Get the latest (4.3.0 at time of writing) ATI Radeon driver from
http://www.ati.com/support/drivers/...mp;submit=GO%21
You'll also need to download DRI. Now, the latest version snapshot (as of 09-Jun-2004) doesn't work. One that does work (from 08/02/04) is available at:
http://www.freedesktop.org/~dri/sna...ux.i386.tar.bz2
Let me know if you encounter a more recent one that does the job.
This is all best done at the command line - not in a shell console.
run rpm2tgz on the ati driver rpm, and use pkgtool to install it.
cd lib/modules/fglrx/build_mod
sh make.sh
cd ..
sh make_install.sh
modprobe fglrx
lsmod to make sure that amd64_agp, fglrx, and agpgart are all loaded
fglrxconfig
You'll have to enable external agp here. When you're asked if you want to save, say no to all the suggested file names and locations, and instead provide it with the following address:
/etc/X11/xorg.conf
BEFORE YOU DO THIS IT IS A VERY GOOD IDEA TO MAKE A COPY OF YOUR OLD xorg.conf FILE. Call it xorg.conf-old or somesuch. If everything goes horribly wrong, you can copy it back to its original name to get X to at least load again.
Go to wherever you've unpacked dri and
sh install.sh
Add this to modprobe.conf:
install fglrx /sbin/modprobe --ignore-install fglrx && { /sbin/modprobe amd64_agp; /bin/true; }
You should be able to startx with everything working now, but I like to reboot, just in case (years of Micro$oft related paranoid behaviour are hard to shake).
In X, open up a shell terminal.
There are a couple of useful utilities that you can use to test your card.
/usr/X11R6/bin/glxgears
Measures the speed in 3d - enlarge to full screen and leave running for 30 seconds or so before closing. At fullscreen 1050 x 780 it reports:
1318 frames in 5.0 seconds = 263.600 FPS
/usr/X11R6/bin/glxinfo
Provides info on your card. The line you really want to see is:
"direct rendering: Yes"
/usr/X11R6/bin/fgl_glxgears
ATI's version of the speed test. Currently produces the error: "Error: couldn't get fbconfig"
/usr/X11R6/bin/fglrxinfo
Should now produce the following result:
display: :0.0 screen: 0
OpenGL vendor string: ATI Technologies Inc.
OpenGL renderer string: MOBILITY RADEON 9600 Generic
OpenGL version string: 1.3 (X4.3.0-3.9.0)

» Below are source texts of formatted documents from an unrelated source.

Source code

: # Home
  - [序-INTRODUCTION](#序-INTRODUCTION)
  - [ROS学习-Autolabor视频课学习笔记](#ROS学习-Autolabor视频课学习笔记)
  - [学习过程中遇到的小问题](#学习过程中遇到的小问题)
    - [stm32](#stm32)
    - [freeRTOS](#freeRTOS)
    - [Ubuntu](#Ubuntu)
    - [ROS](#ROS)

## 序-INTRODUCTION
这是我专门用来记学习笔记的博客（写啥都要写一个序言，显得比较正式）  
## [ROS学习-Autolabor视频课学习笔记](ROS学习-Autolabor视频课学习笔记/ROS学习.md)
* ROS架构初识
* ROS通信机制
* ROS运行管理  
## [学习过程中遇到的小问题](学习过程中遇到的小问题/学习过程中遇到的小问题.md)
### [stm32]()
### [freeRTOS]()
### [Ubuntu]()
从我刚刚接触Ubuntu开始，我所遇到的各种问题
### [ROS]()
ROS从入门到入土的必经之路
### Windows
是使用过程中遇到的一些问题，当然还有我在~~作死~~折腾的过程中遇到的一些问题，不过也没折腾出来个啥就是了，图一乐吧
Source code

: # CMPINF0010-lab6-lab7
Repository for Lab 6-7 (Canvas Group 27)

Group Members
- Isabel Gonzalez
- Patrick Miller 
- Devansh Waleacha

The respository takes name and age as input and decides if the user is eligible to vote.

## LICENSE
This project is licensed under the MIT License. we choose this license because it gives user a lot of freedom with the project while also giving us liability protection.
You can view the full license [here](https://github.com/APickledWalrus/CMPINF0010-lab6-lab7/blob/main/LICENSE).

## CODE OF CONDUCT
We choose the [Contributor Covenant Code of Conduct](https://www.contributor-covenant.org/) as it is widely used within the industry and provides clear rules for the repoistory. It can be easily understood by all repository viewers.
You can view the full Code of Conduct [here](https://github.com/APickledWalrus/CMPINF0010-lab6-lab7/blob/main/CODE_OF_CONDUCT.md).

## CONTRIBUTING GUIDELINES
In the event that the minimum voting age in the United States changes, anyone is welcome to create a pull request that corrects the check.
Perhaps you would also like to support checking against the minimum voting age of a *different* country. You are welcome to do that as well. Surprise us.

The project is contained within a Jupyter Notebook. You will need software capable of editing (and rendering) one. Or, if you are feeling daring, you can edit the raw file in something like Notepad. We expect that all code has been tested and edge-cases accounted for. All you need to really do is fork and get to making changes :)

If you want, you can use pkgtool to remove the mesa driver. If you do it after the ATI driver install is complete, you'll probably have to reboot to get glxgears working again.

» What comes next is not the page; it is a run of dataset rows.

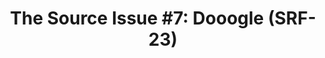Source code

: ---
ee_id: '4214'
site: '1'
type: '2'
url: 2013-140-the-source-issue-7-dooogle
title: 'The Source Issue #7: Dooogle (SRF-23)'
year: '2015'
display_year: '2015'
medium: Zine
dims: ''
pitch: Source code for my 2004 web “masterpiece” :/ Dooogle printed with archival
  inks and paper, ...........
ps: ''
live_url: ''
related: "[17] [2004-006-dooogle] 2004-006 Dooogle"
youtube: ''
related_code: https://github.com/coryarcangel/Dooogle
imgs: source-doogle-2013-140-detail-database-01-ih.jpg
subheading: ''
download: the-source-dooogle-2013-140-digital-master-ih.pdf
add_credit: ''
commission: Creative Capital
layout: things-i-made
---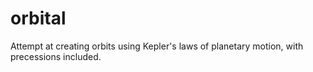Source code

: # orbital

Attempt at creating orbits using Kepler's laws of planetary motion, with precessions included.

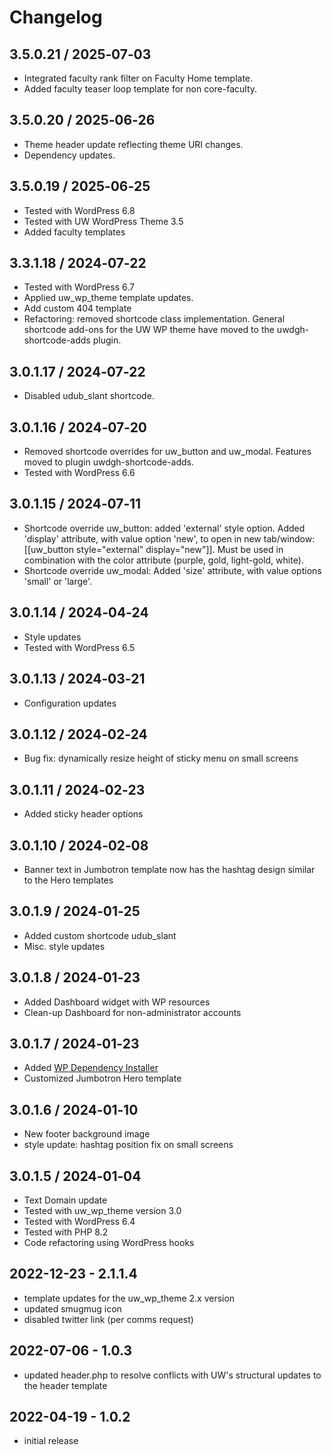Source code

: # Changelog


## 3.5.0.21 / 2025‑07‑03

- Integrated faculty rank filter on Faculty Home template.
- Added faculty teaser loop template for non core-faculty.


## 3.5.0.20 / 2025‑06‑26

- Theme header update reflecting theme URI changes.
- Dependency updates.


## 3.5.0.19 / 2025‑06‑25

- Tested with WordPress 6.8
- Tested with UW WordPress Theme 3.5
- Added faculty templates


## 3.3.1.18 / 2024‑07‑22

- Tested with WordPress 6.7
- Applied uw_wp_theme template updates.
- Add custom 404 template
- Refactoring: removed shortcode class implementation. General shortcode add-ons for the UW WP theme have moved to the uwdgh-shortcode-adds plugin.


## 3.0.1.17 / 2024‑07‑22

- Disabled udub_slant shortcode.


## 3.0.1.16 / 2024‑07‑20

- Removed shortcode overrides for uw_button and uw_modal. Features moved to plugin uwdgh-shortcode-adds.
- Tested with WordPress 6.6


## 3.0.1.15 / 2024‑07‑11

- Shortcode override uw_button: added 'external' style option. Added 'display' attribute, with value option 'new', to open in new tab/window: [[uw_button style="external" display="new"]]. Must be used in combination with the color attribute (purple, gold, light-gold, white).
- Shortcode override uw_modal: Added 'size' attribute, with value options 'small' or 'large'.


## 3.0.1.14 / 2024‑04‑24

- Style updates
- Tested with WordPress 6.5


## 3.0.1.13 / 2024‑03‑21

- Configuration updates


## 3.0.1.12 / 2024‑02‑24

- Bug fix: dynamically resize height of sticky menu on small screens


## 3.0.1.11 / 2024‑02‑23

- Added sticky header options


## 3.0.1.10 / 2024‑02‑08

- Banner text in Jumbotron template now has the hashtag design similar to the Hero templates


## 3.0.1.9 / 2024‑01‑25

- Added custom shortcode udub_slant
- Misc. style updates


## 3.0.1.8 / 2024‑01‑23

- Added Dashboard widget with WP resources
- Clean-up Dashboard for non-administrator accounts


## 3.0.1.7 / 2024‑01‑23

- Added [WP Dependency Installer](https://github.com/afragen/wp-dependency-installer)
- Customized Jumbotron Hero template


## 3.0.1.6 / 2024‑01‑10

- New footer background image
- style update: hashtag position fix on small screens


## 3.0.1.5 / 2024‑01‑04

- Text Domain update
- Tested with uw_wp_theme version 3.0
- Tested with WordPress 6.4
- Tested with PHP 8.2
- Code refactoring using WordPress hooks


## 2022-12-23 - 2.1.1.4

- template updates for the uw_wp_theme 2.x version
- updated smugmug icon
- disabled twitter link (per comms request)

## 2022-07-06 - 1.0.3

- updated header.php to resolve conflicts with UW's structural updates to the header template

## 2022-04-19 - 1.0.2

- initial release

Now to try a 3d game. We're going to need a test subject.
Make sure you have the SDL libraries, then go to
http://www.wareweb.net/slackware/ and download the tuxracer package (tuxracer is bitchy about compiling from source under Slack, but this package offers a solution to that).
Be nice if we could do something about that fbconfig error though... and I'm SURE this thing could be faster.